An appeals court has upheld the conviction of a former Florida International University student who claimed self-defense in fatally stabbing an unarmed school football player during an on-campus brawl.
Jurors in September 2013 convicted Quentin Wyche of second-degree murder in the killing of Kendall Berry, a popular running back, at the university’s recreation center.
Berry’s death shocked the FIU campus, and prompted a scathing internal report blasting the school’s delay in notifying students about the killing. Berry, 22, led the team in touchdowns the season before his death, while Wyche was briefly a walk-on football player for the Panthers.

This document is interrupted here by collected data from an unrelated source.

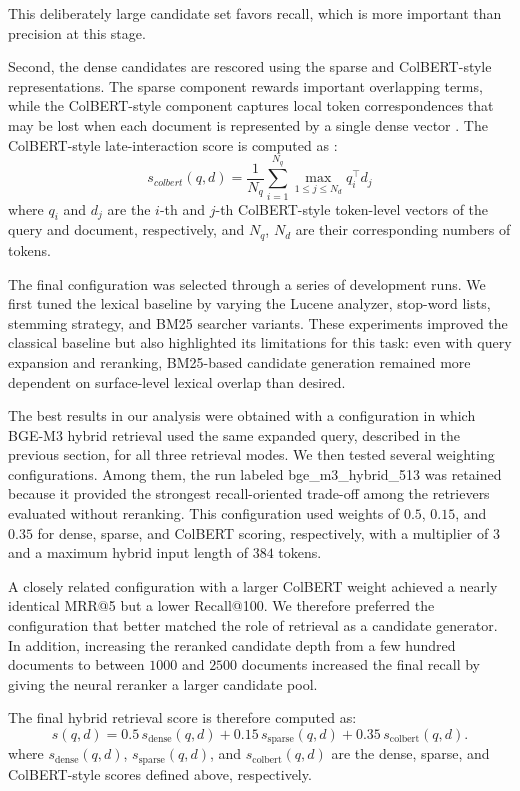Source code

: This deliberately large candidate set favors recall, which is more important than precision at this stage.

Second, the dense candidates are rescored using the sparse and ColBERT-style representations. The sparse component rewards important overlapping terms, while the ColBERT-style component captures local token correspondences that may be lost when each document is represented by a single dense vector \cite{khattab2020colbert}.
The ColBERT-style late-interaction score is computed as \cite{khattab2020colbert}:
\[
    s_{colbert}(q,d)=\frac{1}{N_q}\sum_{i=1}^{N_q}\max_{1\le j\le N_d} q_i^\top d_j
\]
where $q_i$ and $d_j$ are the $i$-th and $j$-th ColBERT-style token-level vectors of the query and document, respectively, and $N_q$, $N_d$ are their corresponding numbers of tokens.

The final configuration was selected through a series of development runs. We first tuned the lexical baseline by varying the Lucene analyzer, stop-word lists, stemming strategy, and BM25 searcher variants. These experiments improved the classical baseline but also highlighted its limitations for this task: even with query expansion and reranking, BM25-based candidate generation remained more dependent on surface-level lexical overlap than desired.

The best results in our analysis were obtained with a configuration in which BGE-M3 hybrid retrieval used the same expanded query, described in the previous section, for all three retrieval modes. We then tested several weighting configurations. Among them, the run labeled bge\_m3\_hybrid\_513 was retained because it provided the strongest recall-oriented trade-off among the retrievers evaluated without reranking. This configuration used weights of $0.5$, $0.15$, and $0.35$ for dense, sparse, and ColBERT scoring, respectively, with a multiplier of $3$ and a maximum hybrid input length of $384$ tokens.

A closely related configuration with a larger ColBERT weight achieved a nearly identical MRR@5 but a lower Recall@100. We therefore preferred the configuration that better matched the role of retrieval as a candidate generator. In addition, increasing the reranked candidate depth from a few hundred documents to between $1000$ and $2500$ documents increased the final recall by giving the neural reranker a larger candidate pool.

The final hybrid retrieval score is therefore computed as:
\[
    s(q, d) =
    0.5\,s_{\text{dense}}(q, d)
    + 0.15\,s_{\text{sparse}}(q, d)
    + 0.35\,s_{\text{colbert}}(q, d).
\]
where $s_{\text{dense}}(q,d)$, $s_{\text{sparse}}(q,d)$, and $s_{\text{colbert}}(q,d)$ are the dense, sparse, and ColBERT-style scores defined above, respectively.


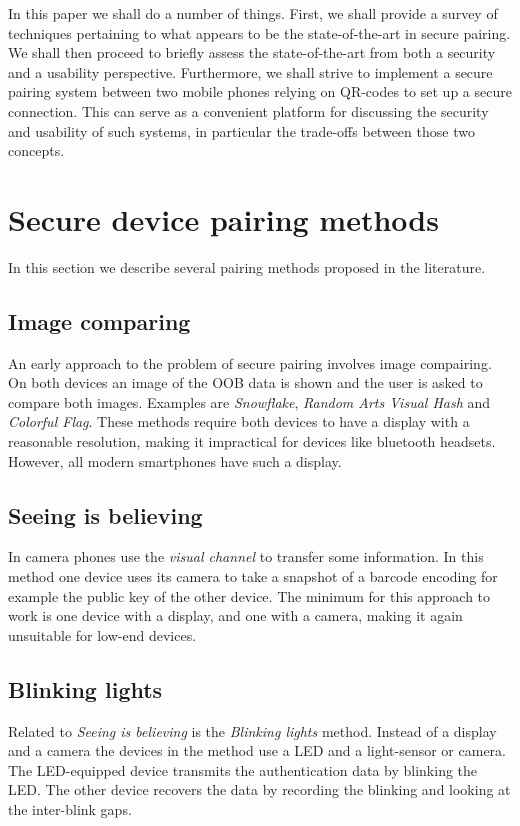 \documentclass[conference, 11pt]{sty/IEEEtran}
\begin{document}
In this paper we shall do a number of things.
First, we shall provide a survey of techniques pertaining to what appears to be the state-of-the-art in secure pairing.
We shall then proceed to briefly assess the state-of-the-art from both a security and a usability perspective.
Furthermore, we shall strive to implement a secure pairing system between two mobile phones relying on QR-codes to set up a secure connection.
This can serve as a convenient platform for discussing the security and usability of such systems, in particular the trade-offs between those two concepts.

\section{Secure device pairing methods}
\label{sec:secure_device_pairing_methods}

In this section we describe several pairing methods proposed in the literature.

\subsection{Image comparing}
An early approach to the problem of secure pairing involves image compairing.
On both devices an image of the OOB data is shown and the user is asked to compare both images.
Examples are \textit{Snowflake}\cite{goldberg1996visual}, \textit{Random Arts Visual Hash}\cite{perrig1999hash} and \textit{Colorful Flag}\cite{dohrmann2002public}.
These methods require both devices to have a display with a reasonable resolution, making it impractical for devices like bluetooth headsets. However, all modern smartphones have such a display.

\subsection{Seeing is believing}
In \cite{mccune2005seeing} camera phones use the \textit{visual channel} to transfer some information. In this method one device uses its camera to take a snapshot of a barcode encoding for example the public key of the other device. The minimum for this approach to work is one device with a display, and one with a camera, making it again unsuitable for low-end devices.

\subsection{Blinking lights}
Related to \textit{Seeing is believing} is the \textit{Blinking lights} method.
Instead of a display and a camera the devices in the method use a LED and a light-sensor or camera.
The LED-equipped device transmits the authentication data by blinking the LED.
The other device recovers the data by recording the blinking and looking at the inter-blink gaps.
\end{document}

In March 2010, Wyche had smashed or threw a cookie in the face of Berry’s girlfriend. Later that day, several of his teammates — with Berry watching about 50 yards away — confronted Wyche and his friends outside the gym.
Scrums broke out in front of the rec center. At trial, jurors heard that Wyche ran away, but then reengaged, retrieving a pair of scissors from his backpack before stabbing Berry in the chest.
Wyche, now 27, also taunted Berry’s friends as the young man crumpled to the ground, mortally wounded.
For Miami-Dade prosecutors, the case was a thorny one because of Florida’s controversial Stand Your Ground law, which eliminated a citizen’s duty to retreat in using deadly force to counter a threat of “great bodily harm” or death.
His defense lawyer insisted that Wyche used deadly force only when confronted by a group of muscle-bound football players bent on beating him up. The jury deliberated just one hour in convicting Wyche of second-degree murder with a deadly weapon.
A Miami-Dade judge later sentenced Wyche to 20.5 years in prison.
On Wednesday, a unanimous three-judge panel said there was “competent substantial evidence” for jurors to have concluded that Wyche “was the initial aggressor.”
The panel also concluded that Wyche’s “actions, coupled with his own words, clearly satisfied the element of second-degree murder, specifically that the defendant acted with ill will, hatred and an evil intent.”